Di Dalam Rutan KPK, Hasto Kristiyanto Tulis Buku ‘Spiritualitas PDI Perjuangan’ Dipersembahkan untuk Megawati

Sekjen PDI Perjuangan Hasto Kristiyanto di sela sidang yang digelar hari ini Kamis 5 Juni 2025 di Pengadilan Tipikor, Jakarta tengah pamerkan buku karya tulisnya untuk Megawati Soekarnoputri (instagram @genbanteng)

Sekjen PDI Perjuangan Hasto Kristiyanto di sela sidang yang digelar hari ini Kamis 5 Juni 2025 di Pengadilan Tipikor, Jakarta tengah pamerkan buku karya tulisnya untuk Megawati Soekarnoputri (instagram @genbanteng)

Suaranusantara.com- Sekjen PDI Perjuangan, Hasto Kristiyanto berujar bahwa dirinya selama di dalam rumah tahanan Komisi Pemberantasan Korupsi (rutan KPK) menulis sebuah buku yang diberi judul ‘Spiritualitas PDI Perjuangan’.

Buku itu kata Hasto ditulis dan dipersembahkan untuk Ketua Umum (Ketum) PDI Perjuangan, Megawati Soekarnoputri.

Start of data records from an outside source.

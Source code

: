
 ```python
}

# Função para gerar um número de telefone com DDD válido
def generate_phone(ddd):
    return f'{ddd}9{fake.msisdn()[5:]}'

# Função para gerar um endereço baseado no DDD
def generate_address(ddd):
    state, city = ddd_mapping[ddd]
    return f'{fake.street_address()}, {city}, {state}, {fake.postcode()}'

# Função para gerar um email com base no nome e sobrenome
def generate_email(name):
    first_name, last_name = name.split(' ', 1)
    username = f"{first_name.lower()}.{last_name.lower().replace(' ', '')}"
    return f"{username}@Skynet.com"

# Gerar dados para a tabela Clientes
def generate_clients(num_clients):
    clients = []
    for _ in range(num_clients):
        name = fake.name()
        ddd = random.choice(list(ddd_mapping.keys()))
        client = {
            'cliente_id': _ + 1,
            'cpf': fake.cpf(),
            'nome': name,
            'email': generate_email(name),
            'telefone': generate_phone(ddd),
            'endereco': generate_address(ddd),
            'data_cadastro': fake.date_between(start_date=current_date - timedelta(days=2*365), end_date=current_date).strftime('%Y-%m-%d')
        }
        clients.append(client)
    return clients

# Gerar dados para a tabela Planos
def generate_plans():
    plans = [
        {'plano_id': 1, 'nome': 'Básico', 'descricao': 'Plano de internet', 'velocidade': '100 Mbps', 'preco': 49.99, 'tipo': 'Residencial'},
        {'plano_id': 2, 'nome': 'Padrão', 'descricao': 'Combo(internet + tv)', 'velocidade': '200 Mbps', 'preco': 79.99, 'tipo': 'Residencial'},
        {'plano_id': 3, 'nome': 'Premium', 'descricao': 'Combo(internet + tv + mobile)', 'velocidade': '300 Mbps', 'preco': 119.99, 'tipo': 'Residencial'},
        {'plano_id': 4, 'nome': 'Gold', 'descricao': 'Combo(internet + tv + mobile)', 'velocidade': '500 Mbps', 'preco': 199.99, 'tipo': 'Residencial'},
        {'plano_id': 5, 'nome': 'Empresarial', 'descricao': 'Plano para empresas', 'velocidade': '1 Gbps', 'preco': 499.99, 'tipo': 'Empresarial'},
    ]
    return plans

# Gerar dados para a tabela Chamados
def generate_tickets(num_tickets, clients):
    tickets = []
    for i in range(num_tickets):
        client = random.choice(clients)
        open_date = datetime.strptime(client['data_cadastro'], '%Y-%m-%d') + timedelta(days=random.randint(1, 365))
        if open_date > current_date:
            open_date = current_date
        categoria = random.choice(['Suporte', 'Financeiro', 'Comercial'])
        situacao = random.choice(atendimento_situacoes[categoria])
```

Kata Hasto, buku itu memiliki tebal 285 halaman yang berisikan semangat perjuangan yang harus terus dibangun.

“Buku setebal 285 halaman ini mengungkapkan bagaimana semangat perjuangan yang harus dibangun,” kata Hasto saat ditemui di sela persidangan di Pengadilan Tindak Pidana Korupsi (Tipikor) Jakarta, Kamis 5 Juni 2025.

Ia menjelaskan buku tersebut merupakan salah satu dari lima buku yang dirinya tulis selama di dalam rutan.

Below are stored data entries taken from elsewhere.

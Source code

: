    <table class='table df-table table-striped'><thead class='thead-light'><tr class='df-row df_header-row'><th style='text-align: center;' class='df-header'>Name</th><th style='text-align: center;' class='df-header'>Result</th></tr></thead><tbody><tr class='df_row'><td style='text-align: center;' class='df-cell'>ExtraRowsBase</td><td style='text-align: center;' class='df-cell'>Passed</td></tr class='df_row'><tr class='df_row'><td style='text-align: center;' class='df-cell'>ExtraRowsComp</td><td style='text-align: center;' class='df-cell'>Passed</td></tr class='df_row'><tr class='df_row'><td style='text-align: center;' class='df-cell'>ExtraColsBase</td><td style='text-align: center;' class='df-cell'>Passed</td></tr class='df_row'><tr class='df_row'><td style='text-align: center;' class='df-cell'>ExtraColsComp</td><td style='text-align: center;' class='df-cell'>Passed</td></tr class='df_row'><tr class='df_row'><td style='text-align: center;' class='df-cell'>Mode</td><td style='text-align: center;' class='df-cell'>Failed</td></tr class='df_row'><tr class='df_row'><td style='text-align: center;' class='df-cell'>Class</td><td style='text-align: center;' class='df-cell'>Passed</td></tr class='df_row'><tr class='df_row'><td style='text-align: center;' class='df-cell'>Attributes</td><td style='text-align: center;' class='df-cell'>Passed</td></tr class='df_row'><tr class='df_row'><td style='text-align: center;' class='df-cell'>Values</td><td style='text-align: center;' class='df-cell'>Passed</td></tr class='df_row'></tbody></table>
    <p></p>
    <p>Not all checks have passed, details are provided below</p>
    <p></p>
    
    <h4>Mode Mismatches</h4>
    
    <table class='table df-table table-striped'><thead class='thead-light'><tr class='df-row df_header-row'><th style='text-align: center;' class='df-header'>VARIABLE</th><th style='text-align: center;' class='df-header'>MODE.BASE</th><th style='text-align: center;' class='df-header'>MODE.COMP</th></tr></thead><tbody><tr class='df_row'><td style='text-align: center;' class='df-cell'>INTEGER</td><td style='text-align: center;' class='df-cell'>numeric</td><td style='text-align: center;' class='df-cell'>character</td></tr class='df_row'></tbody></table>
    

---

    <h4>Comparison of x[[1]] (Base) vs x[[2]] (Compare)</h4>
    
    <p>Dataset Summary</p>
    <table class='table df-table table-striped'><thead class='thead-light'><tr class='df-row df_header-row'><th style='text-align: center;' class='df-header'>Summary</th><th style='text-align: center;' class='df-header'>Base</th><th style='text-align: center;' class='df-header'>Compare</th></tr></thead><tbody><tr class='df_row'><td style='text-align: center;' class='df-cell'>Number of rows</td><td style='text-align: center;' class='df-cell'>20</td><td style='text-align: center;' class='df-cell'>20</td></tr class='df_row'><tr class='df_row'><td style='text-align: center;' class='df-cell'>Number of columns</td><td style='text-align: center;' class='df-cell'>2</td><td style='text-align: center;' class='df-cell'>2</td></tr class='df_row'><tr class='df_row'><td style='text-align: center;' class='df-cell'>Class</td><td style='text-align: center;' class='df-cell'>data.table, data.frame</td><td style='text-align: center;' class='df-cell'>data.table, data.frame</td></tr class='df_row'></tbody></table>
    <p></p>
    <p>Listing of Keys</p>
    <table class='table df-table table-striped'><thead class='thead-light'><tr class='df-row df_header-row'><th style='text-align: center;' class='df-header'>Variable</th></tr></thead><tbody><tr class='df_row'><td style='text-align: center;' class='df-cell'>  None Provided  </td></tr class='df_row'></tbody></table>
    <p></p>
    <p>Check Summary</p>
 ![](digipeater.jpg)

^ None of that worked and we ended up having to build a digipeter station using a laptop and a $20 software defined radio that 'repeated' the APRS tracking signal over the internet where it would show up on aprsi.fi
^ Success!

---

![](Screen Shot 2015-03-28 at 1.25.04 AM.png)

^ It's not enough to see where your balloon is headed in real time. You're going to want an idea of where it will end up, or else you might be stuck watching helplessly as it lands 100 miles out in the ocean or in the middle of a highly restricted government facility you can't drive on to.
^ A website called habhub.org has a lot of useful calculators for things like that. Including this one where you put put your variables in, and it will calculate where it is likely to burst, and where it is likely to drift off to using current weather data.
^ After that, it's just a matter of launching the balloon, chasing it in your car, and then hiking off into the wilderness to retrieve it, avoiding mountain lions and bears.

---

Dia mengatakan bahwa buku Spiritualitas PDI Perjuangan menggambarkan perjuangan seluruh kader PDIP yang menyatu dengan cita-cita Indonesia Raya.

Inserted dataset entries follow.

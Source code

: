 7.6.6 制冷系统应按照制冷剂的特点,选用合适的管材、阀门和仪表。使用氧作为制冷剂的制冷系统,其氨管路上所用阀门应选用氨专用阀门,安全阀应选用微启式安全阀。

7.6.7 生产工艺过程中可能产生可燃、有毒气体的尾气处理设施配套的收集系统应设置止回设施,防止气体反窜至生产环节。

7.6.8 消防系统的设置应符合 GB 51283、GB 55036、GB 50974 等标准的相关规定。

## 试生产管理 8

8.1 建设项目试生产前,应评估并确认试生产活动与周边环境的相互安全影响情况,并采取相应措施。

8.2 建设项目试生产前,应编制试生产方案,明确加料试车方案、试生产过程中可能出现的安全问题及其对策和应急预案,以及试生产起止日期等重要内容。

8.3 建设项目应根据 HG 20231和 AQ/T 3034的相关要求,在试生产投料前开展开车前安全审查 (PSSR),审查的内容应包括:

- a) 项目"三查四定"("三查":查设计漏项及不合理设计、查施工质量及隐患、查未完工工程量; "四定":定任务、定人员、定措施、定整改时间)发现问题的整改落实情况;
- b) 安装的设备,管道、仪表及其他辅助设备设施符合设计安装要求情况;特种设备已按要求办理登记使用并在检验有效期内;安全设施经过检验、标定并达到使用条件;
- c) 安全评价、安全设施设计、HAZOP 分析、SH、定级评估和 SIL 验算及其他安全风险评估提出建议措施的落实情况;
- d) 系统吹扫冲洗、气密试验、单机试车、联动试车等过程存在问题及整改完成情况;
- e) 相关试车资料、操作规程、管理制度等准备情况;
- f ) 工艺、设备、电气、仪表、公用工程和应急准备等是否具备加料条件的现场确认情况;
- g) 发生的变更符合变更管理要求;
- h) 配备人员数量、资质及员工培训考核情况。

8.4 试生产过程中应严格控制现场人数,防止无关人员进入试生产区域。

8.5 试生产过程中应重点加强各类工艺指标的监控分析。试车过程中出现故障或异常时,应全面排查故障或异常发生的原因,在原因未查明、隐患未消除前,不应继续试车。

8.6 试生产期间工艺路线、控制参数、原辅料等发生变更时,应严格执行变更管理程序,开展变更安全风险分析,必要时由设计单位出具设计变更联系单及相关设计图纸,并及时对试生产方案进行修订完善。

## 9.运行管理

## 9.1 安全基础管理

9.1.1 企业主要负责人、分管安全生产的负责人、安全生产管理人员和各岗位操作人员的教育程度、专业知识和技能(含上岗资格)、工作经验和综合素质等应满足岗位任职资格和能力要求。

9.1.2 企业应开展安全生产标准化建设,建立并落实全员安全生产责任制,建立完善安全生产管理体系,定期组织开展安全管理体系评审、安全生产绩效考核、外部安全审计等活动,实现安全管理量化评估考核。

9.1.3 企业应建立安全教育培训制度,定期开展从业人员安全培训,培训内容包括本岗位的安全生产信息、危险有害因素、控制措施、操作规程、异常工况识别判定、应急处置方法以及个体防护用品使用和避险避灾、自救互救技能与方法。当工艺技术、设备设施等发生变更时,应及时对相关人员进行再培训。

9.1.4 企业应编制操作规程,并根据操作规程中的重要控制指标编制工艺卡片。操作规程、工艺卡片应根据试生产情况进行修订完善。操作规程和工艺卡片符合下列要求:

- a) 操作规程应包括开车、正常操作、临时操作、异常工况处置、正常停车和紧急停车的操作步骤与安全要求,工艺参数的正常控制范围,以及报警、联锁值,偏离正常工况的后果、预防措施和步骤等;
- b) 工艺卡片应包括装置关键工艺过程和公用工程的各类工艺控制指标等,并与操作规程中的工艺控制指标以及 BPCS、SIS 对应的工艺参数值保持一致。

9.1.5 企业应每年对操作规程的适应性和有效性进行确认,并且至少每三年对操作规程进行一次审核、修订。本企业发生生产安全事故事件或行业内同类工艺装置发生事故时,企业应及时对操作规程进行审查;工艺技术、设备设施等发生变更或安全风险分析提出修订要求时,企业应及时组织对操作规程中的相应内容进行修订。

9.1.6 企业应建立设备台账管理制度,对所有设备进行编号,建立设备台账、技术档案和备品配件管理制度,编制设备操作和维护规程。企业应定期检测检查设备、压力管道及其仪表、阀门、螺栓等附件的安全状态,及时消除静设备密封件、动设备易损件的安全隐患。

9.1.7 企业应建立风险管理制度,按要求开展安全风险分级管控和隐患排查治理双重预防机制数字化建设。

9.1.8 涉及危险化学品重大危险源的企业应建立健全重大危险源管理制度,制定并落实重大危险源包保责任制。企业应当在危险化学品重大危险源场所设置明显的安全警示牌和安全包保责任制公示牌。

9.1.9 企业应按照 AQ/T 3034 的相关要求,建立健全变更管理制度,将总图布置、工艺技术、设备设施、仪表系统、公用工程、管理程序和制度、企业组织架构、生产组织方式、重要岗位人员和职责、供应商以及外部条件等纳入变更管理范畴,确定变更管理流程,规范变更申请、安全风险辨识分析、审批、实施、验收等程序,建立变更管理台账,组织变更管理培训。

Lalu ada buku lain yang berjudul Suara Kemanusiaan, yang ia tulis untuk menggambarkan cita-cita kemanusiaan dan keadilan.

Kata Hasto, semua buku-buku itu dipersembahkan untuk mencerdaskan bangsa.

“Semua kami persembahkan untuk mencerdaskan kehidupan bangsa dan membangun kesadaran hukum,” ungkapnya.

Hasto diketahui pada Kamis ini kembali menjalani persidangan di Pengadilan Tipikor, Jakarta. Hasto didakwa menghalangi atau merintangi penyidikan perkara korupsi yang menyeret Harun Masiku sebagai tersangka dalam rentang waktu 2019-2024.

Sekjen DPP PDI Perjuangan itu diduga menghalangi penyidikan dengan cara memerintahkan Harun, melalui penjaga Rumah Aspirasi, Nur Hasan, untuk merendam telepon genggam milik Harun ke dalam air setelah kejadian tangkap tangan oleh KPK terhadap anggota KPU periode 2017-2022 Wahyu Setiawan.

Tidak hanya ponsel milik Harun Masiku, Hasto juga disebutkan memerintahkan ajudannya, Kusnadi, untuk menenggelamkan telepon genggam sebagai antisipasi upaya paksa oleh penyidik KPK.

Adapun agenda sidang hari ini adalah kembali mendengarkan keterangan dari saki ahli yang dihadirkan.

Saksi ahli yang dihadirkan hari ini yakni saksi ahli hukum pidana dari Universitas Gadjah Mada (UGM), Muhammad Fatahillah Akbar.